Top of PROVIDED INFORMATION
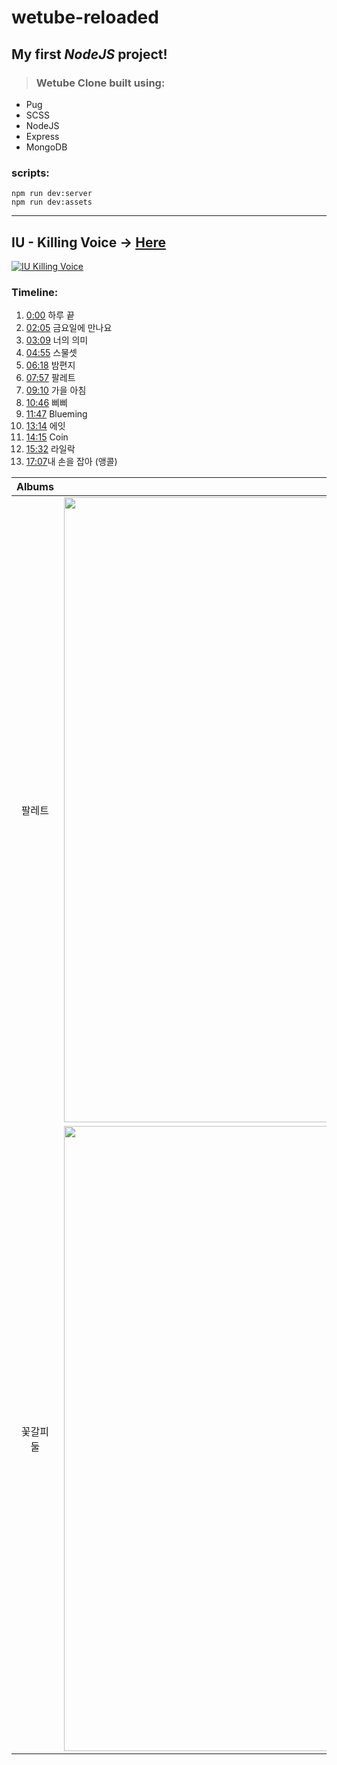 ﻿<!-- Markdown language practice -->

<!-- Heading -->

# wetube-reloaded

<!-- Text attributes -->

## **My first** _NodeJS_ project!

<!-- Quote -->

> ### Wetube Clone built using:

<!-- Bullet list -->

- Pug
- SCSS
- NodeJS
- Express
- MongoDB

<!-- Code -->

### scripts:

```
npm run dev:server
npm run dev:assets
```

<!-- Line -->

---

<!-- Link -->

## IU - Killing Voice &rarr; [Here](https://youtu.be/wDfqXR_5yyQ)

<!-- Image -->

[![IU Killing Voice](https://i.ytimg.com/vi/wDfqXR_5yyQ/hqdefault.jpg?sqp=-oaymwEcCPYBEIoBSFXyq4qpAw4IARUAAIhCGAFwAcABBg==&rs=AOn4CLA8P2CSh3E5lv39gwkC_8bMLJLAhw)](https://youtu.be/wDfqXR_5yyQ)

<!-- Numbered list -->

### Timeline:

1. [0:00](https://www.youtube.com/watch?v=wDfqXR_5yyQ&t=0s) 하루 끝
2. [02:05](https://www.youtube.com/watch?v=wDfqXR_5yyQ&t=125s) 금요일에 만나요
3. [03:09](https://www.youtube.com/watch?v=wDfqXR_5yyQ&t=189s) 너의 의미
4. [04:55](https://www.youtube.com/watch?v=wDfqXR_5yyQ&t=295s) 스물셋
5. [06:18](https://www.youtube.com/watch?v=wDfqXR_5yyQ&t=378s) 밤편지
6. [07:57](https://www.youtube.com/watch?v=wDfqXR_5yyQ&t=477s) 팔레트
7. [09:10](https://www.youtube.com/watch?v=wDfqXR_5yyQ&t=550s) 가을 아침
8. [10:46](https://www.youtube.com/watch?v=wDfqXR_5yyQ&t=646s) 삐삐
9. [11:47](https://www.youtube.com/watch?v=wDfqXR_5yyQ&t=707s) Blueming
10. [13:14](https://www.youtube.com/watch?v=wDfqXR_5yyQ&t=794s) 에잇
11. [14:15](https://www.youtube.com/watch?v=wDfqXR_5yyQ&t=855s) Coin
12. [15:32](https://www.youtube.com/watch?v=wDfqXR_5yyQ&t=932s) 라일락
13. [17:07​](https://www.youtube.com/watch?v=wDfqXR_5yyQ&t=1027s) 내 손을 잡아 (앵콜)

<!-- Table -->

|  Albums   |                                                             Images                                                             |
| :-------: | :----------------------------------------------------------------------------------------------------------------------------: |
|  팔레트   | <img src="https://user-images.githubusercontent.com/59796004/122629282-df311480-d0f6-11eb-8fde-161c865e6be2.png" width="1000"> |
| 꽃갈피 둘 | <img src="https://user-images.githubusercontent.com/59796004/122629285-e0fad800-d0f6-11eb-88dc-6173c31a22cf.png" width="1000"> |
Bottom of PROVIDED INFORMATION
WHAT IS NEEDED: Your answer should be the lines of the records that include the word "width".

EXPECTED OUTPUT:
|  팔레트   | <img src="https://user-images.githubusercontent.com/59796004/122629282-df311480-d0f6-11eb-8fde-161c865e6be2.png" width="1000"> |
| 꽃갈피 둘 | <img src="https://user-images.githubusercontent.com/59796004/122629285-e0fad800-d0f6-11eb-88dc-6173c31a22cf.png" width="1000"> |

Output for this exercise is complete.